> TO DO:
Set down exactly the lines below, starting at the one that contains "bytes of input, we write 7 bytes of output)." and ending at the one that contains "(| Byte (>> (inc", with both of those lines included and nothing else.

Records from a dataset

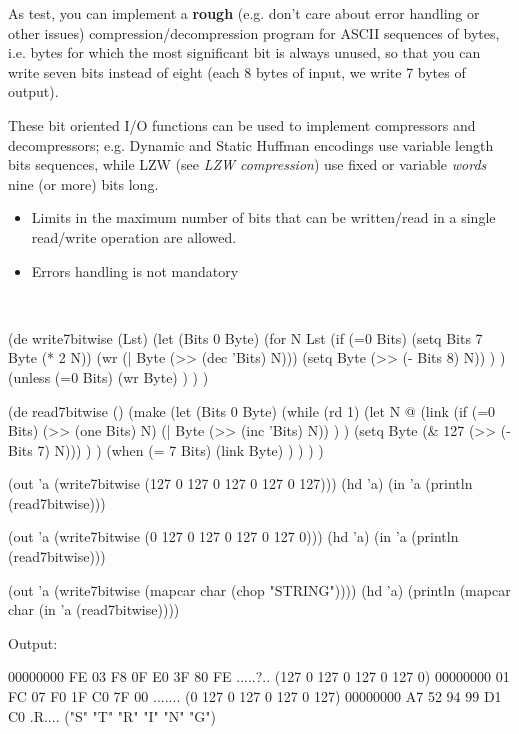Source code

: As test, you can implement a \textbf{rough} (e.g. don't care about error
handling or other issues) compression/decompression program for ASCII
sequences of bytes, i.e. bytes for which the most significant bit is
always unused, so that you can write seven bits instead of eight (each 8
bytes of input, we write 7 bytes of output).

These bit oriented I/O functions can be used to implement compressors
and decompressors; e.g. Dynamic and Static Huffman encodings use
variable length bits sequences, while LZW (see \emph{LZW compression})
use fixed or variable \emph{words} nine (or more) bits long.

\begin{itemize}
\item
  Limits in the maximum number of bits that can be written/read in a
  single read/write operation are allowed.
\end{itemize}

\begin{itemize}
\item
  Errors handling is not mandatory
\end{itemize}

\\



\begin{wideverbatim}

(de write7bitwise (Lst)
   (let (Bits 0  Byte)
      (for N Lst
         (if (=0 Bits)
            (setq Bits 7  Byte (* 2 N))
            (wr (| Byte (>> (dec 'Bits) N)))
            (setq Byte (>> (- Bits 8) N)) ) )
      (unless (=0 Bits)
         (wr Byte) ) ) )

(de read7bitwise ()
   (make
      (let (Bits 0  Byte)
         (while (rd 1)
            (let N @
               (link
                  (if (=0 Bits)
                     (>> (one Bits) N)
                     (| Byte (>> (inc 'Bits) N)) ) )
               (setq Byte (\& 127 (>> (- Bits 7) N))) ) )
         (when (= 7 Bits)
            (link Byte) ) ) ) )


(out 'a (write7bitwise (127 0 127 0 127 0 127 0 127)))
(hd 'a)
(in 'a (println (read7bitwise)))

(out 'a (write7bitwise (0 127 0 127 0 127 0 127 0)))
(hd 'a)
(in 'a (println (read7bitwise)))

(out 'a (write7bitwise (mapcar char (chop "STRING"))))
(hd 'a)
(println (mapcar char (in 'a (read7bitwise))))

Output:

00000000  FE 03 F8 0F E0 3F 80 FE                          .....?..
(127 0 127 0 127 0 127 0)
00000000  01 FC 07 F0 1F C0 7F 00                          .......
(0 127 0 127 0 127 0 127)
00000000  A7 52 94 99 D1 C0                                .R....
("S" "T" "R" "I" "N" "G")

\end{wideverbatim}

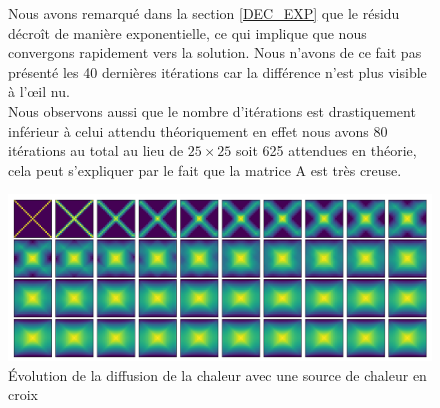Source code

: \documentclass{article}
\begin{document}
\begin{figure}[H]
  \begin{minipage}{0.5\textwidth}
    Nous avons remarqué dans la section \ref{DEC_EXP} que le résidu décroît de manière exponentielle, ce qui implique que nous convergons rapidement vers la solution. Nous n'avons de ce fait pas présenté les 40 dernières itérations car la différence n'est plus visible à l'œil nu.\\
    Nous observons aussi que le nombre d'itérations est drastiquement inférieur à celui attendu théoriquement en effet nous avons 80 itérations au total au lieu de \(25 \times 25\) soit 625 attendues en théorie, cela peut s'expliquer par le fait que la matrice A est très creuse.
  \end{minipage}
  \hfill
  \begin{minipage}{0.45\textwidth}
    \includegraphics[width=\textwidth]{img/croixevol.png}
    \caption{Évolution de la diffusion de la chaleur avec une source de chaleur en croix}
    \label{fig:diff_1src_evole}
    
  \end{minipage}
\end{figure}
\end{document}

> EXERCISE RESULT:
bytes of input, we write 7 bytes of output).

These bit oriented I/O functions can be used to implement compressors
and decompressors; e.g. Dynamic and Static Huffman encodings use
variable length bits sequences, while LZW (see \emph{LZW compression})
use fixed or variable \emph{words} nine (or more) bits long.

\begin{itemize}
\item
  Limits in the maximum number of bits that can be written/read in a
  single read/write operation are allowed.
\end{itemize}

\begin{itemize}
\item
  Errors handling is not mandatory
\end{itemize}

\\



\begin{wideverbatim}

(de write7bitwise (Lst)
   (let (Bits 0  Byte)
      (for N Lst
         (if (=0 Bits)
            (setq Bits 7  Byte (* 2 N))
            (wr (| Byte (>> (dec 'Bits) N)))
            (setq Byte (>> (- Bits 8) N)) ) )
      (unless (=0 Bits)
         (wr Byte) ) ) )

(de read7bitwise ()
   (make
      (let (Bits 0  Byte)
         (while (rd 1)
            (let N @
               (link
                  (if (=0 Bits)
                     (>> (one Bits) N)
                     (| Byte (>> (inc 'Bits) N)) ) )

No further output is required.